Problem requirements — Could you filter the material and copy every line where the word "code" occurs?

*** Block opens ***

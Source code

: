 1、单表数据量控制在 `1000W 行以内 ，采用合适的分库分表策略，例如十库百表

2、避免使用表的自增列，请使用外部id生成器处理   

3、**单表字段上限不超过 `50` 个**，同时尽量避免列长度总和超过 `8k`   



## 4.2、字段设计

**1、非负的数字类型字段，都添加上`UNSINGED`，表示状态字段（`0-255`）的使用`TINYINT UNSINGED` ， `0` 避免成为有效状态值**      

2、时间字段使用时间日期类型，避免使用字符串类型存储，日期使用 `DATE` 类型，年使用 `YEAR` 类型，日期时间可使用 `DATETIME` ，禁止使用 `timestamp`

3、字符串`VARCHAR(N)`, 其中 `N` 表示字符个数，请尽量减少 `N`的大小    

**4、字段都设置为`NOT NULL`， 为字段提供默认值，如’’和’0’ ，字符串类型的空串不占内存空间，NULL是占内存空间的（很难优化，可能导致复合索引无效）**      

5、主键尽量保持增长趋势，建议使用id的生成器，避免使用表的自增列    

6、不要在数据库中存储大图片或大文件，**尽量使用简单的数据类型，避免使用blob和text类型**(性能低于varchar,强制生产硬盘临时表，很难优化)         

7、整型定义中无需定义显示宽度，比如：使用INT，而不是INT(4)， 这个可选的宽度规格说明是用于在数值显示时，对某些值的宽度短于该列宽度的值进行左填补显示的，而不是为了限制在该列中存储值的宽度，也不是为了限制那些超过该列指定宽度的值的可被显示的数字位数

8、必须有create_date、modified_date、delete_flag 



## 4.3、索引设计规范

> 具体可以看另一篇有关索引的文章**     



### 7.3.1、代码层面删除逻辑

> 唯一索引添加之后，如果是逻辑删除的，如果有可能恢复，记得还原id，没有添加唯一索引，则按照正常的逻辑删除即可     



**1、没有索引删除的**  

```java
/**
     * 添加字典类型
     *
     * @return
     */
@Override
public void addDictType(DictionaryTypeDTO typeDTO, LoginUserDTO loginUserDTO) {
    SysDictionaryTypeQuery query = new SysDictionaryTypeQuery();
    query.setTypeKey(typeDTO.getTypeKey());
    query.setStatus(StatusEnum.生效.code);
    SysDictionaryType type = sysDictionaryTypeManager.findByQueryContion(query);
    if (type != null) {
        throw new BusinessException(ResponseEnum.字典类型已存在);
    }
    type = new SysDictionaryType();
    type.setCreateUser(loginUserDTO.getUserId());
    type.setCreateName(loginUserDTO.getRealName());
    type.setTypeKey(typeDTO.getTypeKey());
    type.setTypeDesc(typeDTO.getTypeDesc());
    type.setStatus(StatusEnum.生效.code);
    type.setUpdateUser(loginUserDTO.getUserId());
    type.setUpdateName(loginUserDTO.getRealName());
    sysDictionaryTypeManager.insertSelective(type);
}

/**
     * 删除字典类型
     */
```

*** Block closes ***

Answer to this problem —
Source code
    query.setStatus(StatusEnum.生效.code);
    type.setStatus(StatusEnum.生效.code);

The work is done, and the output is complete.